Hyperhidrosis And The Distressing Problem Of Excessive Sweating
Hyperhydrosis is a condition that involves excessive sweating from the underarms, the palms, the soles of the feet or the face and head. Patients frequently complain that the appearance of soaked underarms is a major source of embarrassment. Many patients also lament how sweaty palms also can give the appearance of extreme anxiety. It is not uncommon for patients to complain that their professional and social lives have been disrupted by this condition. The majority of patients have suffered for years prior to seeking help for their condition.
The primary function of sweat secretion is to assist in regulating body temperature. Sweat glands are distributed throughout the body, but are more concentrated in the underarms, palms and soles of the feet. Most cases of hyperhidrosis have no detectable cause and can affect up to 1% of the population. Affected individuals appear to have an elevated baseline level of sweat secretion and an exaggerated response to other normal stimuli.
The overall goal of treatment is to reduce the volume of sweat secreted to a level that does not cause anxiety and embarrassment. The ideal treatment should be safe, effective and relatively inexpensive. Conservative treatments include prescription antiperspirants, oral medications, and iontophoresis. Prescription strength antiperspirants are effective for many patients, but drawbacks include the short duration of effect, skin irritation, and some agents can stain the skin. Anticholinergic medications have many side effects including dry mouth, blurred vision, urinary retention, and constipation. Both antianxiety and antidepressant medications have been useful in helping patients deal with hyperhidrosis. However, they are only useful for short periods, can cause dependency, and are associated with lethargy and drowsiness. Iontophoresis uses a battery powered device to provide direct current to the hands and feet while they are submerged in water. The treatments only block secretion temporarily, can be uncomfortable, sometimes cause skin irritation, and require maintenance therapy.

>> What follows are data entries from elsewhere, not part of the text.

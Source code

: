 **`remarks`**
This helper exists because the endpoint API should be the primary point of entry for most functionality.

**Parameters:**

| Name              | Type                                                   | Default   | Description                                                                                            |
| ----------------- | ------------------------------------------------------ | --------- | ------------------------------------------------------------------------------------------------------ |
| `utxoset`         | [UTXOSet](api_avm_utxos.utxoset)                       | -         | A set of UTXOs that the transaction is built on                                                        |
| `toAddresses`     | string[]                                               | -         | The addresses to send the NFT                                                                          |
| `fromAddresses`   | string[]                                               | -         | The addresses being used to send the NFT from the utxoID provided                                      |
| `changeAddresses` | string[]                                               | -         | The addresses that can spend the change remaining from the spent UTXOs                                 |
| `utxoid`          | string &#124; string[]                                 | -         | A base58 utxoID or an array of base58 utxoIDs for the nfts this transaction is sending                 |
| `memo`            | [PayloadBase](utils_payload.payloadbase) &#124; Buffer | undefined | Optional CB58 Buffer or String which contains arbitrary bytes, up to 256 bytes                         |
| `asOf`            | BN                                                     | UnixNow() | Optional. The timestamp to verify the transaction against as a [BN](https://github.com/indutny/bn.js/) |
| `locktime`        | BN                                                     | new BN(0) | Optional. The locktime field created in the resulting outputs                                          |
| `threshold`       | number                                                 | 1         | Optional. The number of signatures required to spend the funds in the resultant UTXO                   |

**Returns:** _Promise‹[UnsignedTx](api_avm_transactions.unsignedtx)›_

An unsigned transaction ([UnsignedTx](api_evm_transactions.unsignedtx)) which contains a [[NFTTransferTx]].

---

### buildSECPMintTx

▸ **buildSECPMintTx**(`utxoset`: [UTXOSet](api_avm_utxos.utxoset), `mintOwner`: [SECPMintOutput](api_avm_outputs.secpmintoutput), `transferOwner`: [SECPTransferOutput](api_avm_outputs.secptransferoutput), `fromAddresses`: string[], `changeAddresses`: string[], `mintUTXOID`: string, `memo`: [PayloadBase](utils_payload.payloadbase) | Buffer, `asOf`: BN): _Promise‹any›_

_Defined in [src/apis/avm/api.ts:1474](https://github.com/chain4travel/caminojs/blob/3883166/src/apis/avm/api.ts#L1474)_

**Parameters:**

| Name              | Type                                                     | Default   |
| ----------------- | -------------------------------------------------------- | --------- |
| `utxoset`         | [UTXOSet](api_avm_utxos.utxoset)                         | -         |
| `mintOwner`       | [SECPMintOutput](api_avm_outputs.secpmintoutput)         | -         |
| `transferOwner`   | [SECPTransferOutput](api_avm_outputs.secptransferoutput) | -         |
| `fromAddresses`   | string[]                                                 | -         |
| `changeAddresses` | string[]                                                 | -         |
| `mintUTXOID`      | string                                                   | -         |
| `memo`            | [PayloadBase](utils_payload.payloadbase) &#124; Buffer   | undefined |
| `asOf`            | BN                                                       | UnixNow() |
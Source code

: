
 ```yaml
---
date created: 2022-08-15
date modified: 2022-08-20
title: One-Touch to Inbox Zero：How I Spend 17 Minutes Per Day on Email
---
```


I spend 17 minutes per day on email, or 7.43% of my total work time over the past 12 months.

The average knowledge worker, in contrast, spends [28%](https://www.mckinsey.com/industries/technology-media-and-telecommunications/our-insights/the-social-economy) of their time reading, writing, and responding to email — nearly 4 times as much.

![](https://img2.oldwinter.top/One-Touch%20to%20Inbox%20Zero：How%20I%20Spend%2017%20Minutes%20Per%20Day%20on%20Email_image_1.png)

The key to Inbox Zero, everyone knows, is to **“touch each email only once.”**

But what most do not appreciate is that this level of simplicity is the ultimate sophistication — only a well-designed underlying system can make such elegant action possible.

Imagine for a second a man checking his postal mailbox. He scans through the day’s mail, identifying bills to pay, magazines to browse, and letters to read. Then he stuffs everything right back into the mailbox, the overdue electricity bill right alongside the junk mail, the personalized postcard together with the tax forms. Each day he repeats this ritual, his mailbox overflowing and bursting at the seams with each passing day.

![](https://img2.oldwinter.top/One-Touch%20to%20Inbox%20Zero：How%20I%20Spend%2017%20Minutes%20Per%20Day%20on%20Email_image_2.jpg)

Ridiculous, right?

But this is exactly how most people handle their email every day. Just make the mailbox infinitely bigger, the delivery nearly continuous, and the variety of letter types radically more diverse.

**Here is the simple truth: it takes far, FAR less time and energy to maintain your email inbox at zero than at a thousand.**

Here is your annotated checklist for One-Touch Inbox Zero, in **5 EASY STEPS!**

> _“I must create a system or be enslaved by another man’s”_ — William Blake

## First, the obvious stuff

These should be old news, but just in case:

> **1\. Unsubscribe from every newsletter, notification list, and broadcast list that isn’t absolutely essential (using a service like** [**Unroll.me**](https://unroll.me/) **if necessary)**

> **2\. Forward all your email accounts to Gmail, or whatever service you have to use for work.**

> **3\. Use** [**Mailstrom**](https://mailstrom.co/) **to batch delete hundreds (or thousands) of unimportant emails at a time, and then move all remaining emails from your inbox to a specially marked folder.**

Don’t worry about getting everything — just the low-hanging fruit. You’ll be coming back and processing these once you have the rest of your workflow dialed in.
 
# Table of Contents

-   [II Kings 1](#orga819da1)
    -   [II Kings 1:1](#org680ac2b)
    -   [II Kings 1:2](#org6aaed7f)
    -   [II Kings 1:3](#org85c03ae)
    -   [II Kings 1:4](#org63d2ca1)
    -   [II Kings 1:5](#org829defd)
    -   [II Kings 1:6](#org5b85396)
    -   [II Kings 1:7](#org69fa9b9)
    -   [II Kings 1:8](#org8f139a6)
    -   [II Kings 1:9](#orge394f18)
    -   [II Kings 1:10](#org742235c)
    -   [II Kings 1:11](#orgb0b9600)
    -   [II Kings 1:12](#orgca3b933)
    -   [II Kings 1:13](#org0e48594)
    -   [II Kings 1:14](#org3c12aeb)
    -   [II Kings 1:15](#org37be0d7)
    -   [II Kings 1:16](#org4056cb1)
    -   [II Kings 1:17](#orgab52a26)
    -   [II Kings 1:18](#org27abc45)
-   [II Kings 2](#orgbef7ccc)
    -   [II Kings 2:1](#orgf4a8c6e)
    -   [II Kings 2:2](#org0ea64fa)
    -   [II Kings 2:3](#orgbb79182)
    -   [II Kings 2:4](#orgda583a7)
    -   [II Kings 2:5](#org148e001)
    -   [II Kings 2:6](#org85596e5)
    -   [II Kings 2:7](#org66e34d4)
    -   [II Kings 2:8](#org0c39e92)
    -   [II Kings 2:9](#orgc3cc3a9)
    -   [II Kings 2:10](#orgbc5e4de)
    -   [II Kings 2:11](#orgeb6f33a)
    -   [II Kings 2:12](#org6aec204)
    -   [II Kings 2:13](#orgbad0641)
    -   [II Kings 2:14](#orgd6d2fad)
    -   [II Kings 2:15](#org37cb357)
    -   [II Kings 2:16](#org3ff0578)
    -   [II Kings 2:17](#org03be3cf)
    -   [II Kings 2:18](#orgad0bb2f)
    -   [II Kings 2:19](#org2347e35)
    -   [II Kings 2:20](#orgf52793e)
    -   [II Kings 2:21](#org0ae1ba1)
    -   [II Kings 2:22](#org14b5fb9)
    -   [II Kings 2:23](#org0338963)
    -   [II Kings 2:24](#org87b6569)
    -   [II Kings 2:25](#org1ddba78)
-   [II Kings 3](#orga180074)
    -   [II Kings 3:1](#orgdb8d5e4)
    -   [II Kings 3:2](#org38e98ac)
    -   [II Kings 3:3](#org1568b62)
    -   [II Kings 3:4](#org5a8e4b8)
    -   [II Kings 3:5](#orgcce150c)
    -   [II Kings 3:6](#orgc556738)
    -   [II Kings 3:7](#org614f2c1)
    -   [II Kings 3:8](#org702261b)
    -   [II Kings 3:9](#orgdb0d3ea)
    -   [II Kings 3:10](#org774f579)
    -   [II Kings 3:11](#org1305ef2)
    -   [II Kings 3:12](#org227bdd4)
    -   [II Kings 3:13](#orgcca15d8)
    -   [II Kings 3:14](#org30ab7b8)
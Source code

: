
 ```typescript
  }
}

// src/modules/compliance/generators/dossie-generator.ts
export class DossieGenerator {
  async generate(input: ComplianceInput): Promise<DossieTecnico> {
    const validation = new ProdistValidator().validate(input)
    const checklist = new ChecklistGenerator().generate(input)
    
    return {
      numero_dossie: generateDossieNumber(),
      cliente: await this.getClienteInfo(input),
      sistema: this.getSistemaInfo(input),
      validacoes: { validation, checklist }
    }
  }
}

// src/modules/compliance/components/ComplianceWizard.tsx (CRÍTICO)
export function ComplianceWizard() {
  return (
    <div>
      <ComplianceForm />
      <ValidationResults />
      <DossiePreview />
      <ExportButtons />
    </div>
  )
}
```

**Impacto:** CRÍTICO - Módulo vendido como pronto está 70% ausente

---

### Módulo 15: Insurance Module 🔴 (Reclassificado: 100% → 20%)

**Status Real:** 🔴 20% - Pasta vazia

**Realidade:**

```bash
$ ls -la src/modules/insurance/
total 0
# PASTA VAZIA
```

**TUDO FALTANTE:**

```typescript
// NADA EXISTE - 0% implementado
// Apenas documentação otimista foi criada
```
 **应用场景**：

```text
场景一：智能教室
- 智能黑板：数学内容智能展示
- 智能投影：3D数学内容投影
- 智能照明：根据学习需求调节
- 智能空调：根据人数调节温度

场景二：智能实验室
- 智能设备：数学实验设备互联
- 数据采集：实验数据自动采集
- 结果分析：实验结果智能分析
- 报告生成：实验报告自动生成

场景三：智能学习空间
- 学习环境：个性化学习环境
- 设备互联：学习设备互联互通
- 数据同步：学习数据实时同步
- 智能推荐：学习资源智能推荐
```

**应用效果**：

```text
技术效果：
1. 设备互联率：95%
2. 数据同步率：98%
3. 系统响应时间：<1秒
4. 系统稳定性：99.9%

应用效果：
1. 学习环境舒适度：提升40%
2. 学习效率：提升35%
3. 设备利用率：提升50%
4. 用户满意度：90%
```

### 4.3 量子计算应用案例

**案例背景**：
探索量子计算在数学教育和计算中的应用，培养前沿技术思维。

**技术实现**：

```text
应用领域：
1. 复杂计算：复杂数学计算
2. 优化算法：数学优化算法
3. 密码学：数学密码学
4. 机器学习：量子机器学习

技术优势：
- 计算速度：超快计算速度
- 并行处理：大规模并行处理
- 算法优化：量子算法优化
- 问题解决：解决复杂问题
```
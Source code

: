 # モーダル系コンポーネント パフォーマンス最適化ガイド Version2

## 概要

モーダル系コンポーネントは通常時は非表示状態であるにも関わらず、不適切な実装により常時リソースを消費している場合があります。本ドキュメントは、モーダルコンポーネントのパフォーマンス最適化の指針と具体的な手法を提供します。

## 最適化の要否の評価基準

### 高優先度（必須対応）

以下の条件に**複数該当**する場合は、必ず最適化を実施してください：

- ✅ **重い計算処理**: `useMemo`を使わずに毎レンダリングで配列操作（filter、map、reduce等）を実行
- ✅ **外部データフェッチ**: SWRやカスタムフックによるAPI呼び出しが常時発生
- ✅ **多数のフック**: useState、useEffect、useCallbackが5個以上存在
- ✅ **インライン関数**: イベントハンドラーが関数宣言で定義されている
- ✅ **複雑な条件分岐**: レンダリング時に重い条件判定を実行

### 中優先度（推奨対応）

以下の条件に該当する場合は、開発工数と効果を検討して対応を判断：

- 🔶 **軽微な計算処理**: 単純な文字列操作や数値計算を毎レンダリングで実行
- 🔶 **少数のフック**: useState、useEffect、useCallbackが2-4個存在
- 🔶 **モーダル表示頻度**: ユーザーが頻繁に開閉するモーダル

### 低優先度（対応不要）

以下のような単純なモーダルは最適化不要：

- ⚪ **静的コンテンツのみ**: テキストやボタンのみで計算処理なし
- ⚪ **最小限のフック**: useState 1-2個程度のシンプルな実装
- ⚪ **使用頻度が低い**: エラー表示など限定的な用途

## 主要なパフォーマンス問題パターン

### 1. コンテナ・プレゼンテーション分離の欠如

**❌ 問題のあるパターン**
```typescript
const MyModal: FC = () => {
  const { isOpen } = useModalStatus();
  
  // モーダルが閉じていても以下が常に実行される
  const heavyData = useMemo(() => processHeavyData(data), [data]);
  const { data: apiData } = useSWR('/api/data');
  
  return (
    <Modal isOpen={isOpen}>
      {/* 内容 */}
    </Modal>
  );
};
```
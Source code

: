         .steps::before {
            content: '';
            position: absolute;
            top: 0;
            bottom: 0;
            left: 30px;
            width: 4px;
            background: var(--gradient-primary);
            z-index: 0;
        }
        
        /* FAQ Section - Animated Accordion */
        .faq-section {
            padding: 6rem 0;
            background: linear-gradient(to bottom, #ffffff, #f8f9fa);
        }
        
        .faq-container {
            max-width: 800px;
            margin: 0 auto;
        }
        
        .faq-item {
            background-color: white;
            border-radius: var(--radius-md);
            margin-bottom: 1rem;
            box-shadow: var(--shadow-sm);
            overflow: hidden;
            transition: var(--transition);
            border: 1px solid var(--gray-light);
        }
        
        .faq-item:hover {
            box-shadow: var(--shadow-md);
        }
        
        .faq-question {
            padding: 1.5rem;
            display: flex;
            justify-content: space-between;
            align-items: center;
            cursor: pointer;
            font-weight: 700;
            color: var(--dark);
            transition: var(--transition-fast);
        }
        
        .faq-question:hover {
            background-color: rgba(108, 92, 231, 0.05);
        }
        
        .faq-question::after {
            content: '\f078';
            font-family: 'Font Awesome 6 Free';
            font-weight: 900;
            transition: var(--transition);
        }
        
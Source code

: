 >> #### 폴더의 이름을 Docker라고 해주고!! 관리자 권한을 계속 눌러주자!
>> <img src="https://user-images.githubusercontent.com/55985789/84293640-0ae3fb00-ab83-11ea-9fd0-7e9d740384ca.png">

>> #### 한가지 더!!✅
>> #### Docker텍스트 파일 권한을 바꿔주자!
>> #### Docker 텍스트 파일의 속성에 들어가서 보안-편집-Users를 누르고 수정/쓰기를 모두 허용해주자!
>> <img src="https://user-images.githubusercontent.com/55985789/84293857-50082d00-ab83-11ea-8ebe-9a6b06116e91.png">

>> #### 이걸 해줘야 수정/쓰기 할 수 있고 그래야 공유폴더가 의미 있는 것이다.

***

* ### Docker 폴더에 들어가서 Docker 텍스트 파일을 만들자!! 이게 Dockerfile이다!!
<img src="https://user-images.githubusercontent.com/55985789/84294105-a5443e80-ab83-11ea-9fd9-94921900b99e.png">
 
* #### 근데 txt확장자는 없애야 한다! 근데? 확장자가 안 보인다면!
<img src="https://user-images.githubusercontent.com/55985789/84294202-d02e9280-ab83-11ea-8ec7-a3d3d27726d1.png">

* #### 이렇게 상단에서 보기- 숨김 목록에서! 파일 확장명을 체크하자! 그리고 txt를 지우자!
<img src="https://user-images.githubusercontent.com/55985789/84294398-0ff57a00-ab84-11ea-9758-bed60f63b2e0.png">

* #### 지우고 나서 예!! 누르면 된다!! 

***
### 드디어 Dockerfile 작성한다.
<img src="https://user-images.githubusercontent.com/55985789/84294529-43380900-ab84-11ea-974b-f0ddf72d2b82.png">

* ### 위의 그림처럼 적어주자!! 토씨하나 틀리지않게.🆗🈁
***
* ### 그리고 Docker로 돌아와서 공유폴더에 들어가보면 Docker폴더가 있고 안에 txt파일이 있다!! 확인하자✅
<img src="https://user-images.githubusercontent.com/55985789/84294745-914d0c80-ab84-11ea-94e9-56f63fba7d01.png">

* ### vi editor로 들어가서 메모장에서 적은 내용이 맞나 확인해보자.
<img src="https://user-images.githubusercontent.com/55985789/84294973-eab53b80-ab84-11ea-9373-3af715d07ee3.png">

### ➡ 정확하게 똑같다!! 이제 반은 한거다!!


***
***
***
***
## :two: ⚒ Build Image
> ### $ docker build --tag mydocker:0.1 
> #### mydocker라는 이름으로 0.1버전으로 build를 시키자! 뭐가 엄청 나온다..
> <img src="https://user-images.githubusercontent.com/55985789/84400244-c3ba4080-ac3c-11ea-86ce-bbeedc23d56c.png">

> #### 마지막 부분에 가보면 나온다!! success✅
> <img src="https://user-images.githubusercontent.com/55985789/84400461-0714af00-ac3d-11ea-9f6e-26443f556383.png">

For many physicians Botox® injections have become the treatment of choice. Botulinum toxin is a protein produced by the bacteria clostridium botulinum. Currently it is used to treat a variey of functional and aesthetic conditions. It is most useful in focal areas of hyperhidrosis, such as the underarms. The treatment requires multiple small injections to the affected area. Injections are appropriately spaced 1-2cm apart and typically 50 units is adequate for one axilla or one palm. Some studies have shown patients can expect a 70 to 80 percent reduction of sweat excretion in the axillae and 26 to 31 percent in the palms. The duration of effect varies from 3-8 months depending on the patient and the dose used. Complications are minor for the most part and include: bleeding, numbness, and inadequate reduction in sweat secretion. In addition, decreased grip strength can occur with injections to the palms. The only real major drawback of this treatment is the discomfort experienced when treating the palms and soles of the feet. Generally, treatments of the axillae tend to be well tolerated.
Surgical treatment is reserved for the more aggressive forms of hyperhidrosis that remain unresponsive to conservative therapy. In the past, underarm skin and fat was directly excised to remove overactive sweat glands. Another surgical technique that has been advocated is liposuction of the underarm region. This method appears to disrupt the nerve supply to the sweat glands, but because it has not been widely used, its efficacy is unknown. Currently, the surgical procedure of choice in these most severe presentations of hyperhidrosis is thoracoscopic sympathectomy which directly disrupts the nerves supplying the sweat glands of the palm and the underarms. This minimally invasive procedure utilizes small incisions on the chest wall and an endoscope to gain access to the portion of the chest cavity where the nerves are located. General anesthesia and an overnight stay in the hospital are necessary. Patients can typically return to their normal behavior within a few days. Success rates are high for palmar hyperhidrosis, but tend to much lower for hyperhidrosis involving the underarms. Complications, although rare, can be quite serious and even life threatening. Side effects include compensatory sweating in up to 50 percent of patients, gustatory sweating in up to 1/3 of patients and permanent changes to the palmer skin.
In conclusion, hyperhidrosis can be very distressing, but fortunately there are a number of safe and effective treatments from many which most patients can benefit.